A scientific expedition to the Colombian Amazon has revealed a new species of titi monkey (Callicebus caquetensis), Conservation International announced today. However, the exciting news is tinged with concern as researchers from the National University of Colombia who discovered the new primate consider it to be critically endangered due to rapid loss of the forest where it lives and its small population.
The discovery, described in the journal Primate Conservation, was made by the professors Thomas Defler, Marta Bueno and student Javier García, after an expedition to the Department of Caquetá, close to the border with Ecuador and Peru, in 2008 – more than three decades after the renowned animal behavior expert Martin Moynihan visited the area and mentioned his observations of the species.
For many years, it was impossible to travel to Caquetá due to the presence of insurgent groups. When violence subsided about three years ago, García, a native of Caquetá, was able to travel to the upper Caquetá River, and using GPS, searching on foot and listening for calls, he found 13 groups of the new species.
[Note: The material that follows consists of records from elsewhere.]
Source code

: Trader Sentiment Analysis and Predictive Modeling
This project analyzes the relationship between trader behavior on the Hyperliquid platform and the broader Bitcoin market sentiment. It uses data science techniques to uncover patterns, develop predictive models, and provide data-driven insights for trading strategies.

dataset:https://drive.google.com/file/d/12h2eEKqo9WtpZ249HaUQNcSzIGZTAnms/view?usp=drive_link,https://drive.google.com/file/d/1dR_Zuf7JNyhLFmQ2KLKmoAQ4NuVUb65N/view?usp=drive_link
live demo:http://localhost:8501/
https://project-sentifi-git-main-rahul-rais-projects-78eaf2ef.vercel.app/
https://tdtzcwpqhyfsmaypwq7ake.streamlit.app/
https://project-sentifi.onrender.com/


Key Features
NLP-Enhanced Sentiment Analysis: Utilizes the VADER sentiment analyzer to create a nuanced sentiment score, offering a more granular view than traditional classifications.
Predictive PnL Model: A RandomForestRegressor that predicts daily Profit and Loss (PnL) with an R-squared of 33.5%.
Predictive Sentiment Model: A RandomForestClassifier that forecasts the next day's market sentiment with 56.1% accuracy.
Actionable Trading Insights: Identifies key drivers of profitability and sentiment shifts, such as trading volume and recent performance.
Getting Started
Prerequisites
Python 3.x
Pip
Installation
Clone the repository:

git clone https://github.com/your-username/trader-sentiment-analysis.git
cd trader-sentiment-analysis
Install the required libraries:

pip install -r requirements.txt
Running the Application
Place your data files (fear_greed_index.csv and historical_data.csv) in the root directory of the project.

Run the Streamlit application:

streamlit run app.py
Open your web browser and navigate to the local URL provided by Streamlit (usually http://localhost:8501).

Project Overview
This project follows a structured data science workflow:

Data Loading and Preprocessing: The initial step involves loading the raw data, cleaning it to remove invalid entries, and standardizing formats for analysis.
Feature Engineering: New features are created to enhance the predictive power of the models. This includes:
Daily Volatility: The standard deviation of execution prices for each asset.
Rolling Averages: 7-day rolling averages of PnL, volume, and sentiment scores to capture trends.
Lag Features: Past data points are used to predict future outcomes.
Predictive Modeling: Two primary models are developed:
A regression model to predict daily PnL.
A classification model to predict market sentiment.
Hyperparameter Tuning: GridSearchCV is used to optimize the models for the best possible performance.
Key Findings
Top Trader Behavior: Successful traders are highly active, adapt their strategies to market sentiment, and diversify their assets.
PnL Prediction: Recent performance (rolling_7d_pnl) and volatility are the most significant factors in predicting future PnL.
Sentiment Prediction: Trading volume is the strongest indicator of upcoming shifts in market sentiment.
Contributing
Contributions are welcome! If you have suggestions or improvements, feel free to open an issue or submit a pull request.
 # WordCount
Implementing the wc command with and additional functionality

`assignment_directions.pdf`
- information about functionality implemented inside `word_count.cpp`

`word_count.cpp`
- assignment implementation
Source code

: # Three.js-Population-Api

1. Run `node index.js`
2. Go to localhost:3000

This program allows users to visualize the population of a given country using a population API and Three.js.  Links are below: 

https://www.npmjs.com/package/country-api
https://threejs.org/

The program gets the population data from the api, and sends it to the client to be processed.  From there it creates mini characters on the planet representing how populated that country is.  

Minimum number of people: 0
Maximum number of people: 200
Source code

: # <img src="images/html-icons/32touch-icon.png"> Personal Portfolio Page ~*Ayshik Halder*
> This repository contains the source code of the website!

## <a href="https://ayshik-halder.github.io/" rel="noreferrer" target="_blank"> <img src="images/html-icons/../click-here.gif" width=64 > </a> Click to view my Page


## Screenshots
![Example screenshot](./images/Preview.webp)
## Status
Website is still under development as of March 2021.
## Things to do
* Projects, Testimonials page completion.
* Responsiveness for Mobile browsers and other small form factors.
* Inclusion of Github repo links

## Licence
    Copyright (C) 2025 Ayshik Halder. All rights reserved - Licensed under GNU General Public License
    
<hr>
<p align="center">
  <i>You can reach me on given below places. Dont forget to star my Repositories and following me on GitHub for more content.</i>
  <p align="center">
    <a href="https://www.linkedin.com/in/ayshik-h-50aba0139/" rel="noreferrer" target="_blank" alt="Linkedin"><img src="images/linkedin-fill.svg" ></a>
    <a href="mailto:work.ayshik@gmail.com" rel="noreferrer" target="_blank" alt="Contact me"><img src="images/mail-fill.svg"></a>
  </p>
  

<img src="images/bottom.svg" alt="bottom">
Titi monkeys (or zogui zogui as they are called in Spanish) have one of the most complex calls in the animal kingdom and use it every morning to mark their territory.
“This discovery is extremely exciting because we had heard about this animal, but for a long time we could not confirm if it was different from other titis. We now know that this is a unique species, and it shows the rich diversity of life that is still to be discovered in the Amazon,” said Dr. Defler.
The Callicebus caquetensis is the size of a cat. It has grayish-brown hair, but does not have a white bar on its forehead as many other species of Callicebus most closely related to it. Its long tail is stippled with grey, and it has a bushy red beard around its cheeks. Unlike most primates, Caquetá titi monkeys (and probably all titi monkeys) are monogamous – they form life-long relationships, and pairs are often seen sitting on a branch with their tails entwined. They usually have one baby per year. As a new baby arrives, the parents force the oldest baby to leave to allow them to focus on the newborn (this is based on information collected from closely related species). The families of this species stick together in groups of about 4 individuals and can be seen in the trees close to some of the main rivers of Caquetá.